One more day. Just today. That’s all we have. This 24 hours will be gone before we know it and what will we have done?
That damn sun comes out every morning. We may not see it, but it’s still there. It sounds trite and cliche, but it’s a fact. No matter what is happening in the world, no matter what is going down to hurt people, to harm people, to demean people, that sun is still coming out without fail.
There are days it wants to hide. To run away. To fail to show up, and yet, and yet….when it does come out and shine on us, ain’t it grand?
That damn sun. It keeps rising. And as much as we may not want to also rise, we must. Because if we don’t, who will?
It’s in watching our kids make friends at school. It’s in learning a new skill that we didn’t believe we could master. It’s in a job well done and just knowing it for ourselves. It’s in admitting we need help. It’s in helping someone who didn’t ask for help but really needs it. It’s in just sitting with someone as they cry. It’s in giving and receiving kindness in big and small ways.
Continuing to figure out what I can control and what I have little control over helps me remain sane. Every time I feel lost and sad and defeated I try to get outside myself. Helping someone else is a surefire way to chase my blues away.
But some things are bigger than blues. Some depressions and anxieties are so deep we need to get extra help. Sobriety and recovery feels extra hard some days. Please reach for that help. You are stronger than you realize if you reach for help. In no way is that weakness.
Even when it’s cloudy, rainy, gloomy, doomy, that sun is still there.
I won’t tell you that if I can do this, you can do this, but I will say that I speak from every day experience that if we share this load, it is lighter. It loses it’s power.
I won’t tell you it gets better, because sometimes it doesn’t. Or it takes a hell of a long time. I won’t say this too shall pass, even though it always always does. In some way, it all passes. But it’s not helpful right now now, I know.
Yes, you can have a great life and people that love you and you love harder than you ever thought possible – like heartbreakingly deep hard love – and yet, that light can still be elusive.
Every morning I have this battle. This woe is me, what is the point, everything is terrible battle. But then I think for just a moment of what could be. That I shouldn’t even be here by all accounts and yet here I am and I’ll be damned if I’m going to waste this chance. And just look at this incredible life I’ve been given opportunity for and grabbed on with all my might. I don’t want to miss this.
Finding the light of the sun is my battle. And I choose today to keep fighting. If you are fighting to find the light, please know you don’t need to do it perfectly or even joyfully. You just need to keep doing it. And know there are so many of us out here struggling every day to find the light too.

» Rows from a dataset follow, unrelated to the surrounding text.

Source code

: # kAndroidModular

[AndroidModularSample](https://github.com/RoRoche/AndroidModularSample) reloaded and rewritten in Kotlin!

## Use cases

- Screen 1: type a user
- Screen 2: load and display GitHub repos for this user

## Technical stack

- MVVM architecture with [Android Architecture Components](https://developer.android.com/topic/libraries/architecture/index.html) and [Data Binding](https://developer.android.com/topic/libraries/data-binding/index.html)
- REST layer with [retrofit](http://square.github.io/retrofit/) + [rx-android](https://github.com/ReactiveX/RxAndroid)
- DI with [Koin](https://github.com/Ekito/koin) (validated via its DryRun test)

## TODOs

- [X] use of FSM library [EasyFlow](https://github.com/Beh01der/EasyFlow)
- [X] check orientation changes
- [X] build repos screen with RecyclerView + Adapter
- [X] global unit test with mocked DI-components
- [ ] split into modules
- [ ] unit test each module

Just tell me you’ll keep finding the light. In big and small ways, it’s all around us every day. Amidst all the tragedy and dysfunction and sadness, there is so much light and beauty and good in this world, it is astounding. We just need to shift our misleading brains around a bit to find it sometimes. I’m committed. Today I don’t need to be committed, but I know what that feels like too. I don’t want to go back there. Psych wards and rehabs and jail are no place for me today. But I’m thankful today for my time spent there. I had to be lost in the darkness to make my way to the light. I want to stay in the light so I will keep my face up as much as I can. Even when it’s blinding and makes me swear.
I have so much to be grateful for. All I have to do is look up. There are so many of us hurting and looking for the light. We are trudging this happy road of destiny together. It’s entirely comforting, isn’t it?